Scientists Redefine Four Basic Metric Units: Kilogram, Ampere, Kelvin and Mole

Nov 20, 2018 by News Staff

After decades of groundbreaking laboratory work, the world’s scientific and technical community came together on November 16, 2018, to redefine kilogram (kg), ampere (A), kelvin (K) and mole (mol) — four of the seven base units for the International System of Units (SI), informally known as the metric system. The event was the 26th General Conference of Weights and Measures and was hosted by the International Bureau of Weights and Measures in Versailles, France. The new definitions will be effective on May 20, 2019, World Metrology Day, which celebrates the establishment of the SI in 1875.

A replica of the prototype of the kilogram at the Cité des Sciences et de l’Industrie in Paris, France. Image credit: Japs / CC BY-SA 3.0.

A replica of the prototype of the kilogram at the Cité des Sciences et de l’Industrie in Paris, France. Image credit: Japs / CC BY-SA 3.0.

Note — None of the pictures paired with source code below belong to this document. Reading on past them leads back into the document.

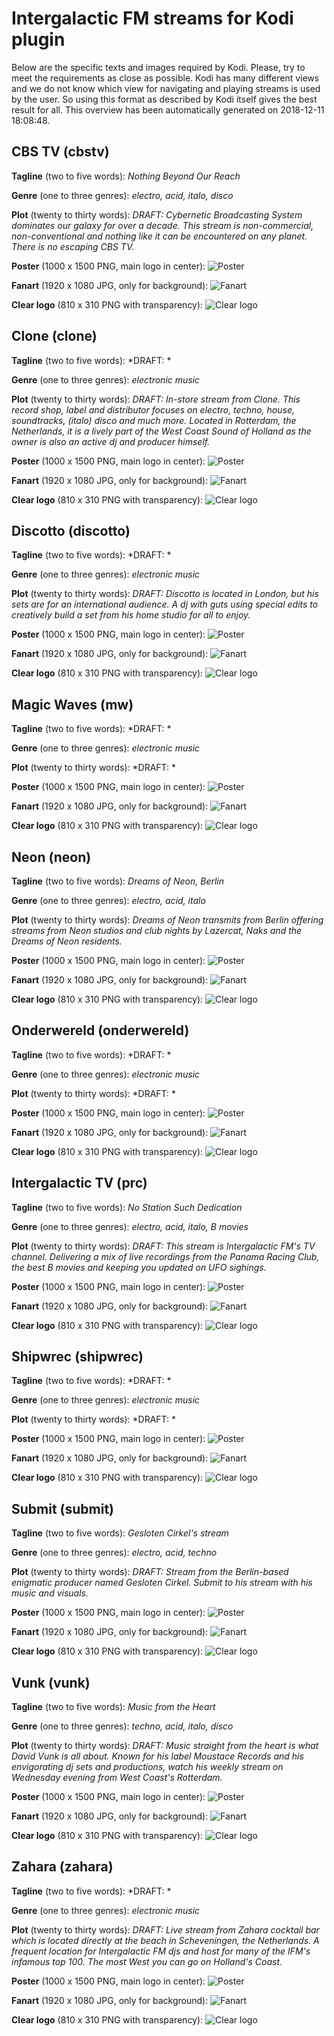 # Intergalactic FM streams for Kodi plugin

Below are the specific texts and images required by Kodi. Please, try to meet the requirements as close as possible. Kodi has many different views and we do not know which view for navigating and playing streams is used by the user. So using this format as described by Kodi itself gives the best result for all. This overview has been automatically generated on 2018-12-11 18:08:48.

## CBS TV (cbstv)

**Tagline** (two to five words): *Nothing Beyond Our Reach*

**Genre** (one to three genres): *electro, acid, italo, disco*

**Plot** (twenty to thirty words): *DRAFT: Cybernetic Broadcasting System dominates our galaxy for over a decade. This stream is non-commercial, non-conventional and nothing like it can be encountered on any planet. There is no escaping CBS TV.*

**Poster** (1000 x 1500 PNG, main logo in center):
![Poster](../resources/cbstv-poster.png "Poster")

**Fanart** (1920 x 1080 JPG, only for background):
![Fanart](../resources/cbstv-fanart.jpg "Fanart")

**Clear logo** (810 x 310 PNG with transparency):
![Clear logo](cbstv-clearlogo.png "Fanart")

## Clone (clone)

**Tagline** (two to five words): *DRAFT: *

**Genre** (one to three genres): *electronic music*

**Plot** (twenty to thirty words): *DRAFT: In-store stream from Clone. This record shop, label and distributor focuses on electro, techno, house, soundtracks, (italo) disco and much more. Located in Rotterdam, the Netherlands, it is a lively part of the West Coast Sound of Holland as the owner is also an active dj and producer himself.*

**Poster** (1000 x 1500 PNG, main logo in center):
![Poster](../resources/clone-poster.png "Poster")

**Fanart** (1920 x 1080 JPG, only for background):
![Fanart](../resources/clone-fanart.jpg "Fanart")

**Clear logo** (810 x 310 PNG with transparency):
![Clear logo](clone-clearlogo.png "Fanart")

## Discotto (discotto)

**Tagline** (two to five words): *DRAFT: *

**Genre** (one to three genres): *electronic music*

**Plot** (twenty to thirty words): *DRAFT: Discotto is located in London, but his sets are for an international audience. A dj with guts using special edits to creatively build a set from his home studio for all to enjoy.*

**Poster** (1000 x 1500 PNG, main logo in center):
![Poster](../resources/discotto-poster.png "Poster")

**Fanart** (1920 x 1080 JPG, only for background):
![Fanart](../resources/discotto-fanart.jpg "Fanart")

**Clear logo** (810 x 310 PNG with transparency):
![Clear logo](discotto-clearlogo.png "Fanart")

## Magic Waves (mw)

**Tagline** (two to five words): *DRAFT: *

**Genre** (one to three genres): *electronic music*

**Plot** (twenty to thirty words): *DRAFT: *

**Poster** (1000 x 1500 PNG, main logo in center):
![Poster](../resources/mw-poster.png "Poster")

**Fanart** (1920 x 1080 JPG, only for background):
![Fanart](../resources/mw-fanart.jpg "Fanart")

**Clear logo** (810 x 310 PNG with transparency):
![Clear logo](mw-clearlogo.png "Fanart")

## Neon (neon)

**Tagline** (two to five words): *Dreams of Neon, Berlin*

**Genre** (one to three genres): *electro, acid, italo*

**Plot** (twenty to thirty words): *Dreams of Neon transmits from Berlin offering streams from Neon studios and club nights by Lazercat, Naks and the Dreams of Neon residents.*

**Poster** (1000 x 1500 PNG, main logo in center):
![Poster](../resources/neon-poster.png "Poster")

**Fanart** (1920 x 1080 JPG, only for background):
![Fanart](../resources/neon-fanart.jpg "Fanart")

**Clear logo** (810 x 310 PNG with transparency):
![Clear logo](neon-clearlogo.png "Fanart")

## Onderwereld (onderwereld)

**Tagline** (two to five words): *DRAFT: *

**Genre** (one to three genres): *electronic music*

**Plot** (twenty to thirty words): *DRAFT: *

**Poster** (1000 x 1500 PNG, main logo in center):
![Poster](../resources/onderwereld-poster.png "Poster")

**Fanart** (1920 x 1080 JPG, only for background):
![Fanart](../resources/onderwereld-fanart.jpg "Fanart")

**Clear logo** (810 x 310 PNG with transparency):
![Clear logo](onderwereld-clearlogo.png "Fanart")

## Intergalactic TV (prc)

**Tagline** (two to five words): *No Station Such Dedication*

**Genre** (one to three genres): *electro, acid, italo, B movies*

**Plot** (twenty to thirty words): *DRAFT: This stream is Intergalactic FM's TV channel. Delivering a mix of live recordings from the Panama Racing Club, the best B movies and keeping you updated on UFO sighings.*

**Poster** (1000 x 1500 PNG, main logo in center):
![Poster](../resources/prc-poster.png "Poster")

**Fanart** (1920 x 1080 JPG, only for background):
![Fanart](../resources/prc-fanart.jpg "Fanart")

**Clear logo** (810 x 310 PNG with transparency):
![Clear logo](prc-clearlogo.png "Fanart")

## Shipwrec (shipwrec)

**Tagline** (two to five words): *DRAFT: *

**Genre** (one to three genres): *electronic music*

**Plot** (twenty to thirty words): *DRAFT: *

**Poster** (1000 x 1500 PNG, main logo in center):
![Poster](../resources/shipwrec-poster.png "Poster")

**Fanart** (1920 x 1080 JPG, only for background):
![Fanart](../resources/shipwrec-fanart.jpg "Fanart")

**Clear logo** (810 x 310 PNG with transparency):
![Clear logo](shipwrec-clearlogo.png "Fanart")

## Submit (submit)

**Tagline** (two to five words): *Gesloten Cirkel's stream*

**Genre** (one to three genres): *electro, acid, techno*

**Plot** (twenty to thirty words): *DRAFT: Stream from the Berlin-based enigmatic producer named Gesloten Cirkel. Submit to his stream with his music and visuals.*

**Poster** (1000 x 1500 PNG, main logo in center):
![Poster](../resources/submit-poster.png "Poster")

**Fanart** (1920 x 1080 JPG, only for background):
![Fanart](../resources/submit-fanart.jpg "Fanart")

**Clear logo** (810 x 310 PNG with transparency):
![Clear logo](submit-clearlogo.png "Fanart")

## Vunk (vunk)

**Tagline** (two to five words): *Music from the Heart*

**Genre** (one to three genres): *techno, acid, italo, disco*

**Plot** (twenty to thirty words): *DRAFT: Music straight from the heart is what David Vunk is all about. Known for his label Moustace Records and his envigorating dj sets and productions, watch his weekly stream on Wednesday evening from West Coast's Rotterdam.*

**Poster** (1000 x 1500 PNG, main logo in center):
![Poster](../resources/vunk-poster.png "Poster")

**Fanart** (1920 x 1080 JPG, only for background):
![Fanart](../resources/vunk-fanart.jpg "Fanart")

**Clear logo** (810 x 310 PNG with transparency):
![Clear logo](vunk-clearlogo.png "Fanart")

## Zahara (zahara)

**Tagline** (two to five words): *DRAFT: *

**Genre** (one to three genres): *electronic music*

**Plot** (twenty to thirty words): *DRAFT: Live stream from Zahara cocktail bar which is located directly at the beach in Scheveningen, the Netherlands. A frequent location for Intergalactic FM djs and host for many of the IFM's infamous top 100. The most West you can go on Holland's Coast.*

**Poster** (1000 x 1500 PNG, main logo in center):
![Poster](../resources/zahara-poster.png "Poster")

**Fanart** (1920 x 1080 JPG, only for background):
![Fanart](../resources/zahara-fanart.jpg "Fanart")

**Clear logo** (810 x 310 PNG with transparency):
![Clear logo](zahara-clearlogo.png "Fanart")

Currently, there is only one true kilogram, known as Le Grand K, which is secured in a vault outside Paris and used to calibrate all measures of mass throughout the world.

Made of platinum-iridium, Le Grand K, like any alloy, may change over time by absorbing molecules from the air or losing them through cleaning.

However, even these incredibly tiny changes mean that the artifact is no longer accurate enough for anticipated future advanced research and technological applications.

Over the last four decades, with the advancement of quantum science, scientists have measured natural constants such as the speed of light and the Planck constant with exceptional accuracy.

Using combinations of these constants and the equations of quantum mechanics, they created revised SI units for measuring mass, electric current, temperature and the mole that are at least one million times more stable than artifacts like Le Grand K.

This card displays the fundamental constants and other physical values that will define a revised International System of Units. Image credit: Stoughton / NIST.

This card displays the fundamental constants and other physical values that will define a revised International System of Units. Image credit: Stoughton / NIST.

Scientists have dreamed of having an accurate and precise measurement system that could be realized anytime, anywhere, since the 1700s.

Quantum phenomena that are identical everywhere are already used to define the second, which is the SI unit for time, and the meter, the SI unit for distance.

The second is defined as 9,192,631,770 natural oscillations of microwave radiation released by the element cesium and the meter is defined as the distance traveled by light in vacuum in 1/299,792,458th of a second.

These revised definitions, implemented in 1967 and 1983, respectively, were necessary for the invention of GPS and many other modern technologies.

In May 2019 when the revised definition of the kilogram is implemented, it will be based on three fundamental constants: the Planck constant, the speed of light and the cesium atom’s natural microwave radiation.

The Planck constant describes the size of the packets of energy or quanta that atoms and other particles use to absorb and emit energy.

The current kilogram mass exerts a specific amount of force in Earth’s gravity. The revised definition replaces this determination of mechanical force with an electromagnetic measurement tied to the Planck constant and based on electrical current and voltage.

Using an instrument called a Kibble balance, after its inventor Bryan Kibble, an electric current is generated in a coil to produce a magnetic field strong enough to balance a mass of one kilogram.

The method requires a precision measurement of local gravity, which varies depending on elevation and several other factors. It also requires moving the coil through a magnetic field of known strength and at a known speed, hence the tie as well to constants used to determine time and frequency.

In a similar way, the SI unit for the ampere will now be based on the constant for the charge of the electron.

The kelvin will be based on quantum-level measures of atomic motion and will be tied to the Boltzmann constant that relates an object’s energy to its temperature, as well as on the Planck and cesium frequency constants; while the mole will be based on an improved value for Avogadro’s constant.